Top of WORKING DATA
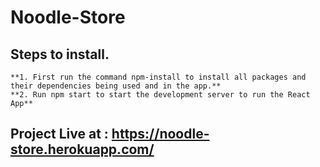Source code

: # Noodle-Store

## Steps to install.

    **1. First run the command npm-install to install all packages and their dependencies being used and in the app.**
    **2. Run npm start to start the development server to run the React App**

## Project Live at : https://noodle-store.herokuapp.com/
Bottom of WORKING DATA
TASK DIRECTIONS. Print the data once more without any change, skipping each picture.

RESULT.
Source code

: # Noodle-Store

## Steps to install.

    **1. First run the command npm-install to install all packages and their dependencies being used and in the app.**
    **2. Run npm start to start the development server to run the React App**

## Project Live at : https://noodle-store.herokuapp.com/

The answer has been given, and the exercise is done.